Morte, tema tabu?
Frei Betto
2 de novembro é dia de finados, dos que findaram, os mortos. Será, no futuro, o dia de cada um de nós. Mas quem encara este destino inelutável?
Entre crianças de seis anos de idade convidadas a escrever cartas a Deus, uma delas propôs: “Deus, todo dia nasce muita gente e morre muita gente. O Senhor deveria proibir nascimentos e mortes, e permitir a quem já nasceu viver para sempre”.
Faz sentido. Evitar-se-iam a superpopulação do planeta e o sofrimento de morrer ou ver desaparecer entes queridos. Mas quem garante que, privados da certeza de finitude, essa raça de sobre-humanos não tornaria a nossa convivência uma experiência infernal? Simone de Beauvoir deu a resposta no romance “Todos os homens são mortais”.
É esse ideal de infinitude que fomenta a cultura da imortalidade disseminada pela promissora indústria do elixir da eterna juventude: cosméticos, academias de ginástica, livros de auto-ajuda, cuidados nutricionais, drágeas e produtos naturais que prometem saúde e longevidade. Nada disso é contra-indicado, exceto quando levado à obsessão, que produz anorexia, ou à atitude ridícula de velhos que se envergonham das próprias rugas e se fantasiam de adolescentes.

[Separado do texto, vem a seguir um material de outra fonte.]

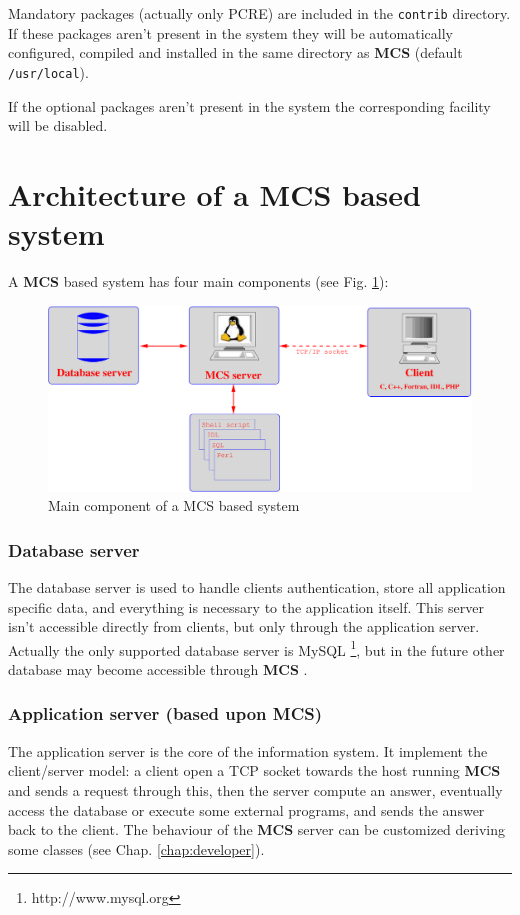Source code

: \documentclass[12pt,titlepage]{book}
\newcommand{\mcs}{\textbf{MCS} }
\begin{document}
\noindent Mandatory packages (actually only PCRE) are included in the
\verb|contrib| directory. If these packages aren't present in the
system they will be automatically configured, compiled and installed
in the same directory as \mcs (default \verb|/usr/local|).

\bigskip

\noindent If the optional packages aren't present in the system the
corresponding facility will be disabled.


\section{Architecture of a MCS based system}
\label{sec:architecture}
A \mcs based system has four main components (see
Fig. \ref{fig:maincomponents}):

%
\begin{figure}[hbtp]
\begin{center}
\includegraphics[width=14cm,keepaspectratio]{includes/diaggen}
\end{center}
\caption{Main component of a MCS based system}
\label{fig:maincomponents}
\end{figure}
%

\subsubsection{Database server}
The database server is used to handle clients authentication, store
all application specific data, and everything is necessary to the
application itself. This server isn't accessible directly from
clients, but only through the application server. Actually the only
supported database server is MySQL \footnote{http://www.mysql.org},
but in the future other database may become accessible through \mcs.

\subsubsection{Application server (based upon MCS)}
The application server is the core of the information system. It
implement the client/server model: a client open a TCP socket towards
the host running \mcs and sends a request through this, then the
server compute an answer, eventually access the database or execute
some external programs, and sends the answer back to the client. The
behaviour of the \mcs server can be customized deriving some classes
(see Chap. \ref{chap:developer}).
\end{document}
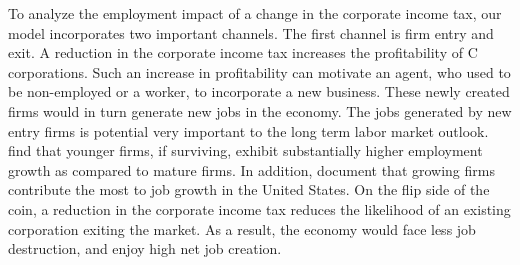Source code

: \documentclass[12pt]{article}
\begin{document}
To analyze the employment impact of a change in the corporate income tax, our model incorporates two important channels. The first channel is firm entry and exit. A reduction in the corporate income tax increases the profitability of C corporations. Such an increase in profitability can motivate an agent, who used to be non-employed or a worker, to incorporate a new business. These newly created firms would in turn generate new jobs in the economy. The jobs generated by new entry firms is potential very important to the long term labor market outlook. \citet{Haltiwanger2013} find that younger firms, if surviving, exhibit substantially higher employment growth as compared to
mature firms. In addition, \citet{Haltiwanger2013} document that growing firms contribute the most to job growth in the United
States. On the flip side of the coin, a reduction in the corporate income tax reduces the likelihood of an existing corporation exiting the market. As a result, the economy would face less job destruction, and enjoy high net job creation.
\end{document}
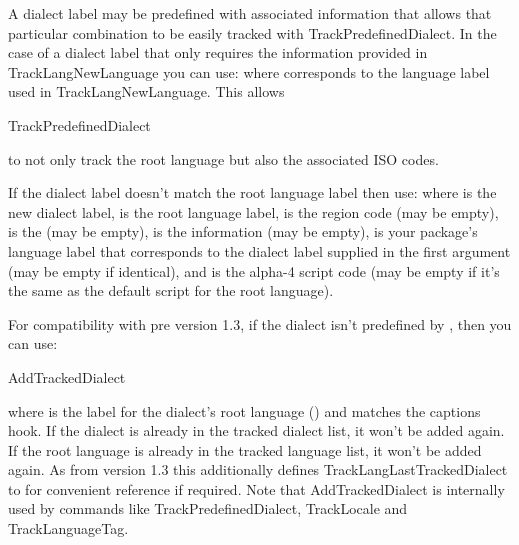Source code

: \documentclass[titlepage=false,oneside,
 fontsize=12pt,captions=tableheading]{scrbook}
\begin{document}
A dialect label may be predefined with associated information that
allows that particular combination to be easily tracked with
\gls{TrackPredefinedDialect}. In the case of a dialect label that
only requires the information provided in \gls{TrackLangNewLanguage}
you can use:
where  corresponds to the language label used in
\gls{TrackLangNewLanguage}. This allows
\begin{compactcodebox*}
\gls{TrackPredefinedDialect}
\end{compactcodebox*}
to not only track the root language but also the associated ISO codes.

If the dialect label doesn't match the root language label then use:
where  is the new  dialect label,
 is the  root language label,
 is the  region code (may be empty),
 is the  (may be empty), 
is the  information (may be empty),  is your
package's language label that corresponds to the 
dialect label supplied in the first argument (may be empty if
identical), and  is the  alpha-4 script code
(may be empty if it's the same as the default script for the root
language).

For compatibility with pre version 1.3, 
if the dialect isn't predefined by
, then you can use:
\begin{compactcodebox*}
\gls{AddTrackedDialect}
\end{compactcodebox*}
where  is the label for the dialect's root
language () and  matches
the captions hook. If the dialect is already in the tracked dialect
list, it won't be added again. If the root language is already in
the tracked language list, it won't be added again. As from version
1.3 this additionally defines
\gls{TrackLangLastTrackedDialect}
to  for convenient reference if required.
Note that \gls{AddTrackedDialect} is internally used by commands like
\gls{TrackPredefinedDialect}, \gls{TrackLocale} and
\gls{TrackLanguageTag}.
\end{document}
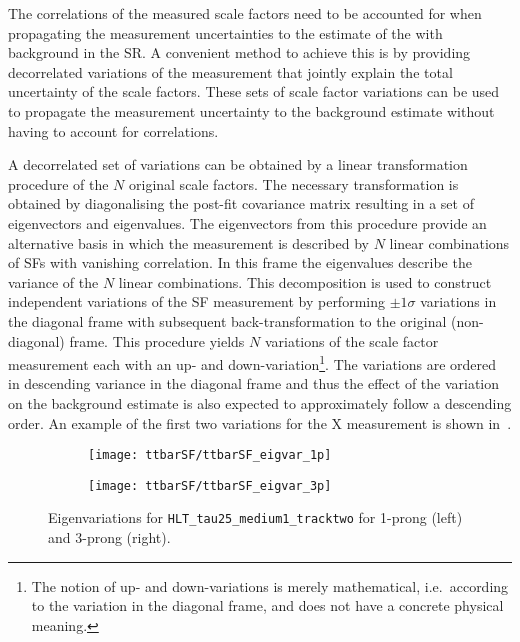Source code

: The correlations of the measured scale factors need to be accounted
for when propagating the measurement uncertainties to the estimate of
the \ttbar with \faketauhadvis background in the \hadhad SR. A
convenient method to achieve this is by providing decorrelated
variations of the measurement that jointly explain the total
uncertainty of the scale factors. These sets of scale factor
variations can be used to propagate the measurement uncertainty to the
background estimate without having to account for correlations.

A decorrelated set of variations can be obtained by a linear
transformation procedure of the $N$ original scale factors. The
necessary transformation is obtained by diagonalising the post-fit
covariance matrix resulting in a set of eigenvectors and
eigenvalues. The eigenvectors from this procedure provide an
alternative basis in which the measurement is described by $N$ linear
combinations of SFs with vanishing correlation. In this frame the
eigenvalues describe the variance of the $N$ linear combinations. This
decomposition is used to construct independent variations of the SF
measurement by performing $\pm 1 \sigma$ variations in the diagonal
frame with subsequent back-transformation to the original
(non-diagonal) frame. This procedure yields $N$ variations of the
scale factor measurement each with an up- and
down-variation\footnote{The notion of up- and down-variations is
  merely mathematical, i.e.\ according to the variation in the
  diagonal frame, and does not have a concrete physical meaning.}. The
variations are ordered in descending variance in the diagonal frame
and thus the effect of the variation on the background estimate is
also expected to approximately follow a descending order. An example
of the first two variations for the X measurement is shown
in~.

\begin{figure}[htbp]
  \centering

  \begin{subfigure}[t]{.495\textwidth}
    \texttt{[image: ttbarSF/ttbarSF\_eigvar\_1p]}
  \end{subfigure}\hfill%
  \begin{subfigure}[t]{.495\textwidth}
    \texttt{[image: ttbarSF/ttbarSF\_eigvar\_3p]}
  \end{subfigure}

  \caption{Eigenvariations for \texttt{HLT\_tau25\_medium1\_tracktwo}
    for 1-prong (left) and 3-prong \tauhadvis (right).}
  \label{fig:ttbarSF_eigenvariations}
\end{figure}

Conto sete amigos com câncer nos últimos dois anos. Dois, em estado terminal, me chamaram para conversar sobre a morte. Um deles observou: “Outrora, era tabu falar de sexo. Hoje, é falar de morte”. Concordei. A morte era vista como um fenômeno natural, coroamento inevitável da existência. Hoje, é sinônimo de fracasso, quase uma vergonha social.
A morte clandestinizou-se nessa sociedade que incensa a cultura do prolongamento indefinido da vida, da juventude perene, da glamourização da estética corporal. Nem sequer se tem mais o direito de ficar velho. Nós, que já temos acesso ao Estatuto do Idoso, somos tratados por eufemismos que visam a aplacar a “vergonha” da velhice: terceira idade, melhor idade ou, como li na lataria de uma van, “a turma da dign/idade”. A usar eufemismos, sugiro o mais realista: turma da eterna idade, já que estamos próximos a ela.
No tempo de meus avós morria-se em casa, cercado de parentes e amigos, no espaço doméstico impregnado de pessoas e objetos que constituíam a razão de ser da existência do enfermo. Hoje, morre-se no hospital, um lugar estranho, cercado por pessoas – médicos, enfermeiras, auxiliares – cujos nomes ignoramos. A agonia é suprimida pelos avanços da ciência – o coma induzido, a medicação que elimina a dor. Não há quase choro nem vela nem fita amarela. O rito de passagem – unção dos enfermos, luto, missa de 7º dia, proclamas – é quase imperceptível.
“Morrer é fechar os olhos para enxergar melhor”, disse José Martí por ocasião da morte de Marx. As religiões têm respostas às situações limites da condição humana, em especial a morte. Isso é um consolo e uma esperança para quem tem fé. Fora do âmbito religioso, entretanto, a morte é um acidente, não uma decorrência normal da condição humana.
Morre-se abundantemente em filmes e telenovelas, mas não há velório nem enterro. Os personagens são seres descartáveis como as vítimas inclementes do narcotráfico. Ou as figuras virtuais dos jogos eletrônicos que ensinam crianças a matar sem culpa.
A morte é, como frisou Sartre, a mais solitária experiência humana. É a quebra definitiva do ego. Na ótica da fé, o desdobramento do ego no seu contrário: o amor, o ágape, a comunhão com Deus.
A morte nos reduz ao verdadeiro eu, sem os adornos de condição social, nome de família, títulos, propriedades, importância ou conta bancária. É a ruptura de todos os vínculos que nos prendem ao acidental. Os místicos a encaram com tranqüilidade por exercitarem o desapego frente a todos os valores finitos. Cultivam, na subjetividade, valores infinitos. E fazem da vida dom de si – amor. Por isso Teresa de Ávila suspirava: “Morro por não morrer”.
Padre Vieira, cujo quarto centenário de nascimento se comemora este ano, advertia no sermão do 1º domingo do Advento, em 1650: “No nascimento, somos filhos de nossos pais; na ressurreição, seremos filhos de nossas obras”.